ROUSSEAU, Du contrat social (1762)

La force ne peut constituer un droit puisque ce droit ne peut être durablement garanti?: le plus fort n’est jamais assez fort pour le rester durablement. On peut toujours rencontrer plus fort (ou plus nombreux que soi). L’âge même nous affaiblit naturellement.


« Un Etat est une communauté humaine qui revendique le monopole de l’usage légitime de la force physique sur un territoire donné. » 

Max WEBER, Le Savant et le Politique (1919)

Seul l’État est habilité à utiliser la violence : cela fait partie des prérogatives qui lui sont confiées par « la volonté générale ». Chaque citoyen délègue à l’État (police, armée) l’usage de la violence en échange de la garantie que l’État l’emploiera pour faire valoir le droit de chacun.

B) La sanction juridique

Pour faire appliquer le droit, l’État peut appliquer des sanctions. Mais quel est le but de la sanction juridique ? Le but final de cette contrainte est la protection du citoyen.

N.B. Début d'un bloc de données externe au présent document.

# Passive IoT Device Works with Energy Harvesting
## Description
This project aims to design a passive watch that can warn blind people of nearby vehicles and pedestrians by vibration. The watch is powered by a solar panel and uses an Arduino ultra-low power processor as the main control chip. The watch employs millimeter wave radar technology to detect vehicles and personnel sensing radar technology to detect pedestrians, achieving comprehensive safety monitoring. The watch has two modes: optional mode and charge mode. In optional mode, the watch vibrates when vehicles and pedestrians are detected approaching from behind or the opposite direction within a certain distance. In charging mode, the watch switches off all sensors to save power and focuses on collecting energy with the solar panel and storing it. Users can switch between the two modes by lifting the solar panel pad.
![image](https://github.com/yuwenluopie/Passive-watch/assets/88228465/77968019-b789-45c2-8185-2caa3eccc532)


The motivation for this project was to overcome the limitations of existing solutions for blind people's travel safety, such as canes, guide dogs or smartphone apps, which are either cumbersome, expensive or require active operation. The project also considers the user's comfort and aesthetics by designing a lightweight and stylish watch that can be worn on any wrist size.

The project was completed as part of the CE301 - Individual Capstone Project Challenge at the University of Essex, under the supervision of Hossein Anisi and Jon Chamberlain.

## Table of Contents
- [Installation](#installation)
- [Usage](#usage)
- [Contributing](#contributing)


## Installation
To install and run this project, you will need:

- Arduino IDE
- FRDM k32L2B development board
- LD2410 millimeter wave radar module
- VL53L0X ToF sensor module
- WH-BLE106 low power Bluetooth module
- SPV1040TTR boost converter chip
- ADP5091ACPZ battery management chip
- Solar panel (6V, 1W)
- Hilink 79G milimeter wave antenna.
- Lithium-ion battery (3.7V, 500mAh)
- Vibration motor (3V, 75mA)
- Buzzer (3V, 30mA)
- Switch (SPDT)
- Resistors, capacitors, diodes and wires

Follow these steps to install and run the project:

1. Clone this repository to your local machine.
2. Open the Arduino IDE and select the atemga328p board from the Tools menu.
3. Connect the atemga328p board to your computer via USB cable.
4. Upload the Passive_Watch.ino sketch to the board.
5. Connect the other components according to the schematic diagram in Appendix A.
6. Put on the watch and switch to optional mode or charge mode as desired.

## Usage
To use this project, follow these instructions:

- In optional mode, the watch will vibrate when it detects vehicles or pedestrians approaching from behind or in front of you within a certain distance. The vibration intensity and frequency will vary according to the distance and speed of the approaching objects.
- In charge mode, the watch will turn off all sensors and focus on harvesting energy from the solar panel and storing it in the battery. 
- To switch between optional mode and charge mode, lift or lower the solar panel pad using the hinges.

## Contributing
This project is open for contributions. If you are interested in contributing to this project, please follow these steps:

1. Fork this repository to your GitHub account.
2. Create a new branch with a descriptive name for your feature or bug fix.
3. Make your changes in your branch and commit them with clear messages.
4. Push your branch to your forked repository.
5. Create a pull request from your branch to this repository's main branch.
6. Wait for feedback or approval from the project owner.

a/ Les moyens : une infraction envers la loi a ainsi deux conséquences majeures :

      • La punition de celui qui enfreint le droit (justice pénale).
      • La réparation envers celui qui est lésé (justice civile).

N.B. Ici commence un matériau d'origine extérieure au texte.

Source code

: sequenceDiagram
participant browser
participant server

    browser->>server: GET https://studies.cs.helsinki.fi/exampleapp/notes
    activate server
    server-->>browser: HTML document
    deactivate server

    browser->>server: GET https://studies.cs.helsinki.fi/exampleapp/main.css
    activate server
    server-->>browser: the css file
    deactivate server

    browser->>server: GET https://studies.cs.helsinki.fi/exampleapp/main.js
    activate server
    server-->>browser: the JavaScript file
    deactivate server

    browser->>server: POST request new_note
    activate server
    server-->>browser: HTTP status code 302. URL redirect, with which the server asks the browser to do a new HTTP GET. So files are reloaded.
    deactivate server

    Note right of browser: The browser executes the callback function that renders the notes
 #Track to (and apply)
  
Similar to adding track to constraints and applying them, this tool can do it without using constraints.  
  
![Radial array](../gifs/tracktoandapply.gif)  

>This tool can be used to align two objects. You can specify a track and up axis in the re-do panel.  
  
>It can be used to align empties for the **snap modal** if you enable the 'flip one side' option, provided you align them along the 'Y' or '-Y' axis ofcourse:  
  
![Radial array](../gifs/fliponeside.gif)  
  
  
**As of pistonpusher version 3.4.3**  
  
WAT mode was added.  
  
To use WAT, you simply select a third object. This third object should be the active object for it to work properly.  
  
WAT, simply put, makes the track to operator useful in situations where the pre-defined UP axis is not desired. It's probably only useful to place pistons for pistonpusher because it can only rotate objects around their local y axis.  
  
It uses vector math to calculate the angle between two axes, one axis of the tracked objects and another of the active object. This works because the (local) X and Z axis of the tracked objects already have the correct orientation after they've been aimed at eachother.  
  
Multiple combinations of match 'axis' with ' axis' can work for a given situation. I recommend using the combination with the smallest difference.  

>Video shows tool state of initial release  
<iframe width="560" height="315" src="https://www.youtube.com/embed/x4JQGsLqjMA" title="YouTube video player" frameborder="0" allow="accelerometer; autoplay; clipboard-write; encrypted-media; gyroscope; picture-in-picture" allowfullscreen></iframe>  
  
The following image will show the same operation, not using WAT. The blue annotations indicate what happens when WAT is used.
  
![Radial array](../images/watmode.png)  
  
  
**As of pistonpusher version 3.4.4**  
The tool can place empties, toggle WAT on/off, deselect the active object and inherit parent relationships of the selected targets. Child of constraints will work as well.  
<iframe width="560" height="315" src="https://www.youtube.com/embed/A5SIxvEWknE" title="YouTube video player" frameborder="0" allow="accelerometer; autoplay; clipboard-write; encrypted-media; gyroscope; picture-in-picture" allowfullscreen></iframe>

b/ Les effets visés par la sanction juridique

      • La prévention par l’intimidation, dans le but de faire respecter les règles. La sanction sert à marquer les esprits, à créer la peur. (Ex. : exécutions publiques en France jusqu’en 1939).
      • La protection de la société : enfermer c’est empêcher le délinquant de récidiver durant la période d’enfermement.
      • L’amélioration de l’individu qui a fauté (idéalement). Généralement, la justice entend faire respecter les règles mais aussi ramener dans le droit chemin celui qui a fauté. Cependant, ces deux pôles sont souvent contradictoires.

7.   LE DROIT ET L’ÉTAT

A) Le droit doit imposer des limites à l’État

La justice et le droit sont donc appliqués par l’État. Mais ce pouvoir doit lui-même être contrôlé, sans quoi l’État serait au-dessus des lois : la Constitution d’un État, qui détermine les fondements d’un régime politique, est un ensemble de lois premières que les lois du Droit ne peuvent transgresser.Lorsque les intérêts de l’État sont en jeu (guerre), la raison d’État est considérée comme supérieure au droit ordinaire : notion de raison d’État.
Ex. : En 1940, l’Assemblée nationale, au nom de l’intérêt supérieur de la Nation, confie les pleins pouvoirs au Maréchal Pétain qui va gouverner en s’appuyant sur la raison d’État.

Une loi d’exception est une loi établie en dérogation du droit commun, que l’on doit à des circonstances exceptionnelles ou momentanées.
Ex. : La loi du 31 décembre 1970 est une loi d’exception toujours en vigueur. Le texte de loi, en sanctionnant d’une peine de prison le simple usage d’un produit stupéfiants y compris au sein de la sphère privée entre en conflit avec les droits fondamentaux du citoyen, garantis par la constitution.(La loi devait être temporaire : l’éradication rapide du cannabis ne faisait alors aucun doute parmi les députés).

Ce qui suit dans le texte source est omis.